Already the signs are there, in the most unexpected and disparate places. "60 Minutes," which for recent years has seemed something of an anachronism, is suddenly a ratings juggernaut. On Fox's "24," Jack Bauer (Kiefer Sutherland) finds himself in a less cowboy-worshiping-and-torture-tolerant nation. Over at the CW's "Gossip Girl," the appearance of (in a romantic role no less) gave the show a sudden strange intelligentsia quotient even as Serena (Blake Lively) put down her party girl hat to impress her sober beau. "Mad Men" racked up awards and even a few more viewers for AMC with its ongoing and increasingly ominous portrait of America about to enter the political turmoil of the '60s, while in a week TNT will launch "Leverage," in which Timothy Hutton plays a epiphany-fueled modern-day Robin Hood.
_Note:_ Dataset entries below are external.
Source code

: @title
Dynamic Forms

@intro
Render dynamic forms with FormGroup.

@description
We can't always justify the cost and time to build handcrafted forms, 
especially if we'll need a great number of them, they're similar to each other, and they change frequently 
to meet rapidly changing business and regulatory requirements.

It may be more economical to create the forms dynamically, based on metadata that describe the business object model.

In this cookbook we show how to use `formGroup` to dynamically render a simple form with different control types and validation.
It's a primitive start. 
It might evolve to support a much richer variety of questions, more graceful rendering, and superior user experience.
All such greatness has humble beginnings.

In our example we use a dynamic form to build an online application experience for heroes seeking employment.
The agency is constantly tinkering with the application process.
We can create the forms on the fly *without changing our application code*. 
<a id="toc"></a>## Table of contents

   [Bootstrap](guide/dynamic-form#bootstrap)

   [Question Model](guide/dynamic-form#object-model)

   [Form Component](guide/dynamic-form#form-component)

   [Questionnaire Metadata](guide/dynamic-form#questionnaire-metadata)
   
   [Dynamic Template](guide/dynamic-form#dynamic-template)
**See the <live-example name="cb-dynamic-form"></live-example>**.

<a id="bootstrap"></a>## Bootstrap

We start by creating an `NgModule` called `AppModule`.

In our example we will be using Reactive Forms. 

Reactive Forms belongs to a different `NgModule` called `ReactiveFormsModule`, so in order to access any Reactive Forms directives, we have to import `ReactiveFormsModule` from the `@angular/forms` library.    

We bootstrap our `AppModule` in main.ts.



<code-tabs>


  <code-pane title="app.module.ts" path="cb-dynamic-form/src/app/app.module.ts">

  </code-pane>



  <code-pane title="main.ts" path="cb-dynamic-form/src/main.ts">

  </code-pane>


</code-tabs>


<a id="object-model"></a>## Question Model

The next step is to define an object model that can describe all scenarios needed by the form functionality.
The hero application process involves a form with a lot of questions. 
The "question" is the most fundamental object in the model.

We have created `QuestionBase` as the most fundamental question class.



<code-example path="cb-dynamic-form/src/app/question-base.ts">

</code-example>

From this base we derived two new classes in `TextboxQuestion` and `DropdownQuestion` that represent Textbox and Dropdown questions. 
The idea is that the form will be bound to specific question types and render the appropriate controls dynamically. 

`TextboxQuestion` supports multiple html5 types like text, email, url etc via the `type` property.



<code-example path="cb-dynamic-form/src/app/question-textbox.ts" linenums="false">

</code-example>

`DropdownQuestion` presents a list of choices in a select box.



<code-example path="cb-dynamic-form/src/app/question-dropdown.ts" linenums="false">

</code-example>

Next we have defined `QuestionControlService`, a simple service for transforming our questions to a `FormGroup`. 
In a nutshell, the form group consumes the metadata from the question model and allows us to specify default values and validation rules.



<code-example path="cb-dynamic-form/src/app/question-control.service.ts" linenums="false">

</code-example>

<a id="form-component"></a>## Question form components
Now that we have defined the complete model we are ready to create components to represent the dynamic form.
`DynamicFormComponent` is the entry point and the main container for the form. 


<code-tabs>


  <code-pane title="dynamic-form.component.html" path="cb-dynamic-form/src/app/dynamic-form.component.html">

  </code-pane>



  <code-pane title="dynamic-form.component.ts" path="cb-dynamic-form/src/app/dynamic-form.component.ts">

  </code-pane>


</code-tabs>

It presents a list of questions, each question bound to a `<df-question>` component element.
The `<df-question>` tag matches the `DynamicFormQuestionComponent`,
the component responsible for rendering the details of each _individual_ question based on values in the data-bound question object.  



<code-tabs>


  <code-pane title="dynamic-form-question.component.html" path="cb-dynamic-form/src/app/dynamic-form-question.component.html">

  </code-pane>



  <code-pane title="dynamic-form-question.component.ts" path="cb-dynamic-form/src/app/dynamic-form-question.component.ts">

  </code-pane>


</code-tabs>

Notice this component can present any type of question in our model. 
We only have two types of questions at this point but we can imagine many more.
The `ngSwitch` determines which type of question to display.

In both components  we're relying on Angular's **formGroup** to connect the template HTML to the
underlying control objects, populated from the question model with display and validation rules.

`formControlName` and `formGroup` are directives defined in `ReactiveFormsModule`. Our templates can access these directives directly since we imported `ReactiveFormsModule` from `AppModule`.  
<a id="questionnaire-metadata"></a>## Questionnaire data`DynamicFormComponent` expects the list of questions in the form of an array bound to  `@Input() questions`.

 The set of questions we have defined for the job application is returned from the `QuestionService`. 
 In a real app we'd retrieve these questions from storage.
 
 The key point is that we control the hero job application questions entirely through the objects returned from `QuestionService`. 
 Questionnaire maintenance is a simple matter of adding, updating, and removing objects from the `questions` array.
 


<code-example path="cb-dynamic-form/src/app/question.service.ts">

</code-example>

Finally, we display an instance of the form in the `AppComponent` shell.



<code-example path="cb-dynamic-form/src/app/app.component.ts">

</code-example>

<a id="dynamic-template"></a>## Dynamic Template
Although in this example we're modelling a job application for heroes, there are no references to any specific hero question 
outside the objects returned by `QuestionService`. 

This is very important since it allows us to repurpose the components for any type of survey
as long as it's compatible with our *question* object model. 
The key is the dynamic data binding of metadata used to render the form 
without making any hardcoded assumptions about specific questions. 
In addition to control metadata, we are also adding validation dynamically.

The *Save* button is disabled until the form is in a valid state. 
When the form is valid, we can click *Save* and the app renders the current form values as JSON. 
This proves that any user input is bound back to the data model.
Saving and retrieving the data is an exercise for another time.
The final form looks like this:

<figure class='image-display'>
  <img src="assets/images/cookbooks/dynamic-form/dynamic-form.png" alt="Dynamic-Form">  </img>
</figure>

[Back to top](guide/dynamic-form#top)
President-elect Barack Obama will no doubt put his imprint on many things in this country, politically and culturally, but the first evidence of change that matters may come on the flat screens that unite this great nation: In a world of sustained post-adolescence, where teenagers swill martinis ("Gossip Girl") and head neurosurgeons live with multiple roommates ("Grey's Anatomy"), suddenly it's hip to be grown up again.
Obama--is there anything he can't do?

(via Best of the Web)

4 comments:

OBloodyHell said...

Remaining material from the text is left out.